Of all the different things you have to teach your dog, though, one of the most important has to be to come when they’re called.

Why dogs must learn the art of recall

Dog running

No two ways about it, recall training is a must for every dog. Otherwise, the risks are just too much. If your dog doesn’t come back when you call them, it could simply be embarrassing or inconvenient.

There they are, sludge dripping off them from nose to tail because you couldn’t stop them from taking an impromptu mud bath. Or perhaps they’ve invaded a picnic and snaffled a sausage roll before anyone could swat them away. (Mind you, is anyone quick enough to stop a Labrador that’s sniffed out a sausage roll? We doubt it.)

However, the consequences of having an ‘unrecallable’ dog could be considerably more serious. Your dog could harm itself or other animals. They could frighten children or people who are scared of dogs. And they could cause you complete heartbreak if they get lost and can’t be found.

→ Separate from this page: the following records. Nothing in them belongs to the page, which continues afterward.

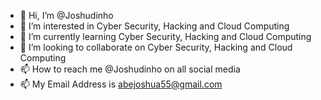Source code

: - 👋 Hi, I’m @Joshudinho
- 👀 I’m interested in Cyber Security, Hacking and Cloud Computing
- 🌱 I’m currently learning Cyber Security, Hacking and Cloud Computing
- 💞️ I’m looking to collaborate on Cyber Security, Hacking and Cloud Computing
- 📫 How to reach me @Joshudinho on all social media
- 📫 My Email Address is abejoshua55@gmail.com

<!---
Joshudinho/Joshudinho is a ✨ special ✨ repository because its `README.md` (this file) appears on your GitHub profile.
You can click the Preview link to take a look at your changes.
--->
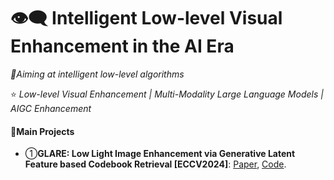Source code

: # 👁️‍🗨️ Intelligent Low-level Visual Enhancement in the AI Era

_🔖Aiming at intelligent low-level algorithms_

⭐ _Low-level Visual Enhancement | Multi-Modality Large Language Models | AIGC Enhancement_

#### 📖Main Projects

- ①**GLARE: Low Light Image Enhancement via Generative Latent Feature based Codebook Retrieval [ECCV2024]**: [Paper](https://arxiv.org/pdf/2407.12431), [Code](https://github.com/LowLevelAI/GLARE). 


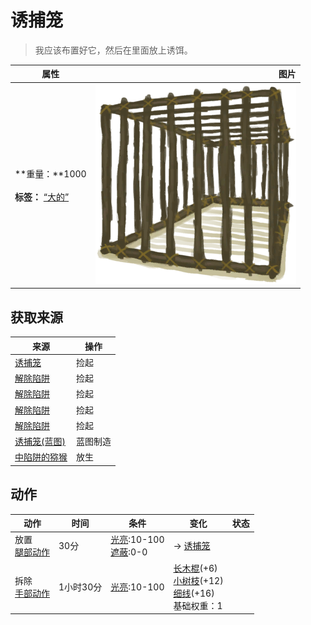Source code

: # 诱捕笼  
> 我应该布置好它，然后在里面放上诱饵。  
  
  属性  |   图片   
 ----  |  ----:   
 **重量：**1000<br><br>**标签：**	[“大的”](tag_Large.md)  |  ![](Sprite/CageShut.png)   
  
## 获取来源  
来源  |  操作  
----  |  ----  
[诱捕笼](CageTrapPlaced.md)  |  捡起  
[解除陷阱](CageTrapPlacedTriggered.md)  |  捡起  
[解除陷阱](CageTrapPlacedTriggeredPartridgeFemale.md)  |  捡起  
[解除陷阱](CageTrapPlacedTriggeredPartridgeMale.md)  |  捡起  
[解除陷阱](CageTrapPlacedTriggeredSeagull.md)  |  捡起  
[诱捕笼(蓝图)](Bp_CageTrap.md)  |  蓝图制造  
[中陷阱的猕猴](CageTrapMacaque.md)  |  放生  
## 动作  
动作  |  时间  |  条件  |  变化  |  状态  
----  |  ----  |  ----  |  ----  |  ----  
放置<br>[腿部动作](LegAction.md)  |  30分  |  [光亮](Light.md):10-100<br>[遮蔽](Sheltered.md):0-0  |  → [诱捕笼](CageTrapPlaced.md)<br>  |    
拆除<br>[手部动作](HandAction.md)  |  1小时30分  |  [光亮](Light.md):10-100  |  [长木棍](StickLong.md)(+6)<br>[小树枝](Sticks.md)(+12)<br>[细线](CordFiber.md)(+16)<br>基础权重：1<br>  |    
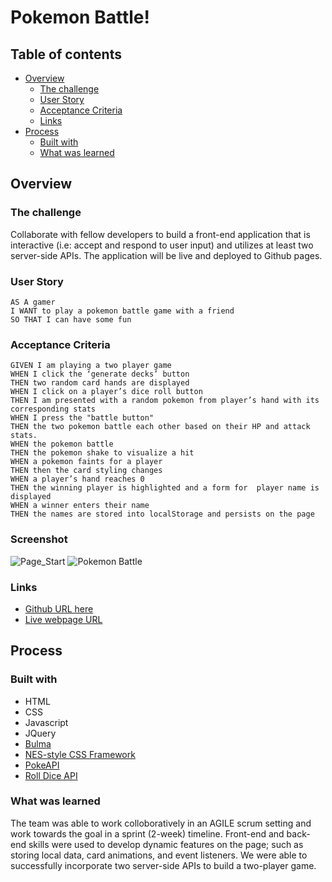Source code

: # Pokemon Battle!

## Table of contents

- [Overview](#overview)
  - [The challenge](#the-challenge)
  - [User Story](#user-story)
  - [Acceptance Criteria](#acceptance-criteria)
  - [Links](#links)
- [Process](#process)
  - [Built with](#built-with)
  - [What was learned](#what-i-learned)

## Overview

### The challenge

Collaborate with fellow developers to build a front-end application that is interactive (i.e: accept and respond to user input) and utilizes at least two server-side APIs. The application will be live and deployed to Github pages.

### User Story

    AS A gamer 
    I WANT to play a pokemon battle game with a friend
    SO THAT I can have some fun

### Acceptance Criteria

    GIVEN I am playing a two player game
    WHEN I click the ‘generate decks’ button
    THEN two random card hands are displayed
    WHEN I click on a player’s dice roll button
    THEN I am presented with a random pokemon from player’s hand with its corresponding stats 
    WHEN I press the "battle button" 
    THEN the two pokemon battle each other based on their HP and attack stats.
    WHEN the pokemon battle
    THEN the pokemon shake to visualize a hit
    WHEN a pokemon faints for a player
    THEN then the card styling changes
    WHEN a player’s hand reaches 0
    THEN the winning player is highlighted and a form for  player name is displayed
    WHEN a winner enters their name
    THEN the names are stored into localStorage and persists on the page

### Screenshot

![Page_Start](assets/images/screenshot.png)
![Pokemon Battle](assets/images/screenshot_1.png)

### Links

- [Github URL here](https://github.com/dnsnguy08/Pokemon-Battle)
- [Live webpage URL](https://dnsnguy08.github.io/Pokemon-Battle/)

## Process

### Built with
- HTML
- CSS
- Javascript
- JQuery
- [Bulma](https://bulma.io/documentation/)
- [NES-style  CSS Framework](https://nostalgic-css.github.io/NES.css/)
- [PokeAPI](https://pokeapi.co/)
- [Roll Dice API](https://rapidapi.com/vishukaypri/api/roll-dice1/)

### What was learned
The team was able to work colloboratively in an AGILE scrum setting and work towards the goal in a sprint (2-week) timeline. Front-end and back-end skills were used to develop dynamic features on the page; such as storing local data, card animations, and event listeners. 
We were able to successfully incorporate two server-side APIs to build a two-player game.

Which dogs are hardest to recall?

It’s clearly vital to train your dog to come when you call them. But which breeds can be the least responsive to the recall command?

You’d think that dogs that have hunting in their blood would be less biddable than a lap dog, for example. And you’d be right.

Sighthounds such as whippets, greyhounds and Irish wolfhounds have a keen prey drive. At the slightest scent of a rabbit, they’re yomping off into the distance, their eyes on the prize. You can yell all you like, but the chances are they won’t be listening.

The same goes for other hunting breeds such as terriers and poodles. Dachshunds are also liable to revert to type when faced with the possibility of an off-lead hunting adventure. Originally bred to hunt badgers by barrelling into their burrows, dachshunds can find it hard to resist the thrill of the chase.

However, all breeds can be trained to respond to the recall command. You might just need to be more persistent with a Lurcher than with a Border Collie.

Start them young

Puppy training with owner

As with any type of training, the best way to teach your dog to come when you call is to start when they’re just a puppy. Their little doggy brains are most receptive to learning when they’re young, so you can start training them as soon as they arrive in your home, which is usually around eight weeks old.

Only start on recall training once they’ve got the hang of learning how to sit and stay.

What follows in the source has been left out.